--- START ---

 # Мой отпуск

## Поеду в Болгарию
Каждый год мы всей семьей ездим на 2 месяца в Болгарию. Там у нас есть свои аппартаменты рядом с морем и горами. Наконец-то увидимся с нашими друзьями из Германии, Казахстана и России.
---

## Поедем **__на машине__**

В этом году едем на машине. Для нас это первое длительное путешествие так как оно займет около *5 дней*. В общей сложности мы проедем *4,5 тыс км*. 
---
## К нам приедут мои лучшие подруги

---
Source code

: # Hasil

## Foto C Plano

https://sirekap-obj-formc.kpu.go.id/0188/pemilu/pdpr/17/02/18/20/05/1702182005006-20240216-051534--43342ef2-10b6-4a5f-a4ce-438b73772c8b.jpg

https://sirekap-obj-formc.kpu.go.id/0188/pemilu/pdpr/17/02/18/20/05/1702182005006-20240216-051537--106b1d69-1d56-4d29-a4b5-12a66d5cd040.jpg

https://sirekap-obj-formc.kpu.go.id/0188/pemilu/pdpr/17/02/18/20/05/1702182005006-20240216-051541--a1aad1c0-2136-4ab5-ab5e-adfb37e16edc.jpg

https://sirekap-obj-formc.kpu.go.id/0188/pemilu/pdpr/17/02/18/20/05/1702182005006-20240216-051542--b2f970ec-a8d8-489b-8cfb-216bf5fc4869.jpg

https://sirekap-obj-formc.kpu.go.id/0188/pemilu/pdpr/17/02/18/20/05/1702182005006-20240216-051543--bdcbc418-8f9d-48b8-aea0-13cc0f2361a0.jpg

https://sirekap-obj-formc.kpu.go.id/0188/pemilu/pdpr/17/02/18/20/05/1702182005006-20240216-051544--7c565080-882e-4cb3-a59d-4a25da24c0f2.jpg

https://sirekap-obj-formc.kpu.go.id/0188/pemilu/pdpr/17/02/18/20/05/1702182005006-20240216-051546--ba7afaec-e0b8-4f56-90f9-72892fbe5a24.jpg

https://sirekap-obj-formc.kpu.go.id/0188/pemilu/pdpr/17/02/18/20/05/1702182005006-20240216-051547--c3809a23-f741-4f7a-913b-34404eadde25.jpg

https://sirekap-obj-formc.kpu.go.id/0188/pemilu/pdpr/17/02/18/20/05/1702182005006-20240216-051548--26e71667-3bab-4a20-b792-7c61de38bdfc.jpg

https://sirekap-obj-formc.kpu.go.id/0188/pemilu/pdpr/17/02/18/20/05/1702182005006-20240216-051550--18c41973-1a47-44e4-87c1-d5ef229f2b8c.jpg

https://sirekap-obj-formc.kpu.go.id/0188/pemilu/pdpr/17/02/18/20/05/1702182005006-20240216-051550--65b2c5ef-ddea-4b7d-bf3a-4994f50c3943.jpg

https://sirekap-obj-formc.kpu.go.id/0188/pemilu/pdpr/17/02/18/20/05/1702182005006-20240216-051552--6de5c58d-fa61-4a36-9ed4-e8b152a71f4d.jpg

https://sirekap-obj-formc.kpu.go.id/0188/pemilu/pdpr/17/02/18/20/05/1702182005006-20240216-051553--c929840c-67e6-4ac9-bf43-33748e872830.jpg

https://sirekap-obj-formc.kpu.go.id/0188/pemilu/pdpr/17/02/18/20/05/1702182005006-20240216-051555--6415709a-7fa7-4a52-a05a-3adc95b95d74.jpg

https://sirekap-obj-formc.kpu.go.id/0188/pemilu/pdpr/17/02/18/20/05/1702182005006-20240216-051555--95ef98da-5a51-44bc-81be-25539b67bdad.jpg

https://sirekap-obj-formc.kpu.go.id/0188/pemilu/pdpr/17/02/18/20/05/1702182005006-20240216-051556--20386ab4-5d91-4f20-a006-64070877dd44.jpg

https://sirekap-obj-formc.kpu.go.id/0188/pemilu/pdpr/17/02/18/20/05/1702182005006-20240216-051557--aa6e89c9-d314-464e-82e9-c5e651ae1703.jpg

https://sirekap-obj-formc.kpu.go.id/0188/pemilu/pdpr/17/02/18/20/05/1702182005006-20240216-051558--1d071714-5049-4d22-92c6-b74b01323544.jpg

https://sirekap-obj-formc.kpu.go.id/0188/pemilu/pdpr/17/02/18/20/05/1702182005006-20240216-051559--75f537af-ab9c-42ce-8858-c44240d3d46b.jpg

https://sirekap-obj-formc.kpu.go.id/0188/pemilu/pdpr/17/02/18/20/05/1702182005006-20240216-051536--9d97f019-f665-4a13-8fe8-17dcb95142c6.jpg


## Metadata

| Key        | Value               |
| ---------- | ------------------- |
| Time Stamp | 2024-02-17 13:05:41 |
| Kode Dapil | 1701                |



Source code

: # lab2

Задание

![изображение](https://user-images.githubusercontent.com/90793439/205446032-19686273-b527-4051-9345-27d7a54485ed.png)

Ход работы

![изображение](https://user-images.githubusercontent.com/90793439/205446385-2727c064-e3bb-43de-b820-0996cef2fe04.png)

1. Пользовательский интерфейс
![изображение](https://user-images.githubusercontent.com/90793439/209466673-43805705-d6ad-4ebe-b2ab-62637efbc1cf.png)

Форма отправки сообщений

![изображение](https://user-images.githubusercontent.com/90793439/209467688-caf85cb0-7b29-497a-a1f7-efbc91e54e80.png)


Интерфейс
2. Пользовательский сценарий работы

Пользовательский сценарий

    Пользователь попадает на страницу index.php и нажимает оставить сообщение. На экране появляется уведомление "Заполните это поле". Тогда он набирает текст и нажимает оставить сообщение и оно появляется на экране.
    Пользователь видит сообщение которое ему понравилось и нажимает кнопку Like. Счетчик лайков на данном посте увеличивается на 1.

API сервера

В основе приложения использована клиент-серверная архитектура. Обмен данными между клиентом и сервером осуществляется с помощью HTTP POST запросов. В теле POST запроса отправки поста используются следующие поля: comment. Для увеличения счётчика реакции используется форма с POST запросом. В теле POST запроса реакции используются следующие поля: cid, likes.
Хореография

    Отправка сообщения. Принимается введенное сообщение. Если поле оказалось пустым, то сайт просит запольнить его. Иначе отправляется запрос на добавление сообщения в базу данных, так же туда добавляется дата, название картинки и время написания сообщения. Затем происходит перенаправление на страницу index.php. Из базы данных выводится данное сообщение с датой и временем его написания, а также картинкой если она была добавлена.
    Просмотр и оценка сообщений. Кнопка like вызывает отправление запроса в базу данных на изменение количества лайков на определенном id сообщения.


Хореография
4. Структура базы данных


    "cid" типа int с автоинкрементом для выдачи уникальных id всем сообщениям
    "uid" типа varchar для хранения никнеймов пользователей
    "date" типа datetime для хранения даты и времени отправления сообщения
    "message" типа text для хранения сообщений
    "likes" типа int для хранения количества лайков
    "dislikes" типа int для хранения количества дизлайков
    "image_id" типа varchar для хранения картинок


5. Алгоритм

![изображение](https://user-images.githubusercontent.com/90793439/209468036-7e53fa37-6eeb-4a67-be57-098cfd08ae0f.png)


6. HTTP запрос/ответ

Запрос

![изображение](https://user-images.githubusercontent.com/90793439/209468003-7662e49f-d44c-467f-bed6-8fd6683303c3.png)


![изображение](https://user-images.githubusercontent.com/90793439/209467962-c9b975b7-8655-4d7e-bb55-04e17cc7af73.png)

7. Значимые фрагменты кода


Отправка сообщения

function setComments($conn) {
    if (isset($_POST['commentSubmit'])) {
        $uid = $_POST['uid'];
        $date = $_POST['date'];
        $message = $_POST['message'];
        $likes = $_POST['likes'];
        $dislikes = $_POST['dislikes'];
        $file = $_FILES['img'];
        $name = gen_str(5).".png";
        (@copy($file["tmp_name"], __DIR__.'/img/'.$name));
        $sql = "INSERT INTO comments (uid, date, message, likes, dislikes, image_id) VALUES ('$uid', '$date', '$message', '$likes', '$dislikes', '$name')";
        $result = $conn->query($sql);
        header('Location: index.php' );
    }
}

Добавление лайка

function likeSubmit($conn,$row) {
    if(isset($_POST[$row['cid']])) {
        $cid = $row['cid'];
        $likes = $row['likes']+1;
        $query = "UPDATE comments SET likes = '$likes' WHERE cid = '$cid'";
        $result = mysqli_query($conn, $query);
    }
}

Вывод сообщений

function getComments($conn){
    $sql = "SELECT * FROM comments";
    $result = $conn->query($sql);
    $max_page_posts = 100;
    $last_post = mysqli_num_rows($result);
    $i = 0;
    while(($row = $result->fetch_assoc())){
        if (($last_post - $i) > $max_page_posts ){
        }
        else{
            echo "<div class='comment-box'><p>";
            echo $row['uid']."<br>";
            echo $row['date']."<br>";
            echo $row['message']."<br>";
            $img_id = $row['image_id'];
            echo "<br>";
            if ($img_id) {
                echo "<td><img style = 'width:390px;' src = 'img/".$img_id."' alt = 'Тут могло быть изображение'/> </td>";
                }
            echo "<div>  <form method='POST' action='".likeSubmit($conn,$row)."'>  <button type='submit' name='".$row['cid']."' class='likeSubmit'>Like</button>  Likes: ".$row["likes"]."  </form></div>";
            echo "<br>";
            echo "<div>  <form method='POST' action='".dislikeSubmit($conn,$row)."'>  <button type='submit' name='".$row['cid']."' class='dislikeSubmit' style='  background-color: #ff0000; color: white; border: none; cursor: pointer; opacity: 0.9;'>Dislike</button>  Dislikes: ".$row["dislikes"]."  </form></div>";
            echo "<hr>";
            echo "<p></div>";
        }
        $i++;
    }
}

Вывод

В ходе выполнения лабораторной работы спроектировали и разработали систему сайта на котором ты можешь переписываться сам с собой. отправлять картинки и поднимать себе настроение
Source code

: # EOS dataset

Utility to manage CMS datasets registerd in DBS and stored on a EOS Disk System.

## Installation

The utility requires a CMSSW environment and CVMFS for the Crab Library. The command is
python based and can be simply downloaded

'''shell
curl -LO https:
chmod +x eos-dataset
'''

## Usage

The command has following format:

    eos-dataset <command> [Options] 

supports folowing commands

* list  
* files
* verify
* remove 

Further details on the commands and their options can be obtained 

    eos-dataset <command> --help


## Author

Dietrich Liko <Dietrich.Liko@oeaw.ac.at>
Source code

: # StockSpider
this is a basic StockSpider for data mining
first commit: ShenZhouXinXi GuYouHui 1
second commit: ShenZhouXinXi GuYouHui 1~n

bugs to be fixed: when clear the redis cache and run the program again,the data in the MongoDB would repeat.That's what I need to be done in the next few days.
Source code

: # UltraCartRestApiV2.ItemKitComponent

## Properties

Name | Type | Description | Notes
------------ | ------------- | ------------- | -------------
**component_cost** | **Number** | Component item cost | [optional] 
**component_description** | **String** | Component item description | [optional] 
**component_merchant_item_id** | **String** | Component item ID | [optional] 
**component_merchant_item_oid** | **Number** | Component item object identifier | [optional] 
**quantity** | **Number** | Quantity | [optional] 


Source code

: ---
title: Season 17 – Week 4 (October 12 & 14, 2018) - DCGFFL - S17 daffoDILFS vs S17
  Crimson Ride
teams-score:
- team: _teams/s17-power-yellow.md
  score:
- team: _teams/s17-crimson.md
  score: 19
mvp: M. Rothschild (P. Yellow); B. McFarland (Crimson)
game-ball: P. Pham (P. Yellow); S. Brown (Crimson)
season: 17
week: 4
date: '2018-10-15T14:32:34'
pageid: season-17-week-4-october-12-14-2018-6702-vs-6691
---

--- END ---

▶ What is needed: From the records, copy every line that has the string "базы" in it.

▶ Response area:
    Отправка сообщения. Принимается введенное сообщение. Если поле оказалось пустым, то сайт просит запольнить его. Иначе отправляется запрос на добавление сообщения в базу данных, так же туда добавляется дата, название картинки и время написания сообщения. Затем происходит перенаправление на страницу index.php. Из базы данных выводится данное сообщение с датой и временем его написания, а также картинкой если она была добавлена.
4. Структура базы данных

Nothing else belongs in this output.